The plan - barrier of electric fence straight into the pen and a ramp out of the car

(this is one of those moments you say to yourself "this is either going to go very very wrong or very very right")

"it's going to work...I'm so smart"

...in the following seconds I throw down the camera and spent the next four hours trying to chase down piglets through the woods.  luckly right around dusk they came back to the car where they spent the night.

The next day I put up some weld wire fence and spent some time assuring the piglet I don't want to hurt them (just eat them, eventually)

Things go much smoother, within seconds of being the pen they were rooting around.

A short video just to give you the full effect.  they make some pretty great noises.

Tuesday, May 19, 2009

waggle dance

The Bees have made a full recovery and are doing better than ever.

I tried to take a video of the bees doing the waggle dance, my camera doesn't take very good video but here it is. 

I've finally finished the garden!! I fixed the tractor and this weekend spread the compost.  Yesterday I spent four hours planting veggies.  I took a "natural" approach to the bed layout and did a lot of casting seeds about.  

finally done with excavating 

One part mud pit + one part compost = garden

Jared is happy that we are done spreading compost

Tilling soil amendments 

I've also finished the pig pen last week.

They've got about 1500sq ft of woodland to roam around in, complete with solar powered electric fence and metal roofed hovel.  unfortunately the people I was going to get the pigs from have kind of run out, so I'm scrambling to find a new supplier.

Wednesday, May 6, 2009

Bee-isaster - n. a disaster relating to bees

My bees are dying!.  I went to check on them on thurs. afternoon and where usually I can't see any of the comb this is what I saw.

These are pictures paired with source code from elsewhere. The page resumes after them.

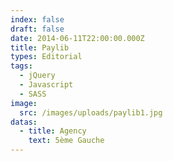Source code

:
 ```yaml
---
index: false
draft: false
date: 2014-06-11T22:00:00.000Z
title: Paylib
types: Editorial
tags:
  - jQuery
  - Javascript
  - SASS
image:
  src: /images/uploads/paylib1.jpg
datas:
  - title: Agency
    text: 5ème Gauche
---
```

actually it's a really good picture of what they've been doing the past three weeks what with all the bees out of the way.  The next morning I hurried out and gave them a little sugar snack, my current theroy is that with all the rain and cloud weather we've been having the past week+  they didn't have energy to keep everybody warm,  for the good of the hive the fat was cut.  luckily on friday and today it was nice and sunny and they were flying about like mad, and ignoring the sugar water I put out for them, so I think that the hive is going to make it, but there is a depressing number of dead bees on the floor of the hive right now.

The garden has been coming along, and like everything else taking much longer than I had hoped.  The lateest set back came on wed. afternoon when the dipperstick hydroluic ram quit.  And I only had one more day of digging to go!  now I have to wait for a week or more for a new one to get here.  but here are some pic of the progress so far.






In the mean-time I'll be working on setting up the piggy pen I've already got the bottom strand of electric fence, and the shelter for the pigs done. 

Friday, April 17, 2009

What $72 can get you these days - 3#s of Bees

I got Bees!!!  This morning I got a call around 9 that my bees were ready to be picked up.  Unfortunately I hadn't quite got around to a few all important finishing touches on the hive, like oh say actually setting it up outside or a roof.  So I scrambled around for a couple hours to finish everything up.

improvised cedar shingle roof

All the Parts ready to go

Ready for bees

I went to the apiary ready to drive home in a cloud of bees, but they have the bees in these really nice little boxes, and there's not a spare bee to be found.

The installation was nerve wreaking, you have to open the lid of the bee box and hold on the string that's attached to the queen cage.  needless to say with all the bees flying around and the gloves on I dropped the cage into the bee box (which has a small opening).  eventually I got the cage out and then had to "pour" about three pounds of bees out of the box into the hive.  The bees were very patient with me through all of this. 

Within five min. or so they had settled in to their new home.  I left the queen in the cage for a couple of hours so they wouldn't move out.  

it took a little while for the bees to learn where the entrance is

First floor view

the swarm

I had to force myself not to spend the rest of the day watching them.  I've named the queen Ba‘alat Gebal after the Phoenician Goddess of the city of Byblos.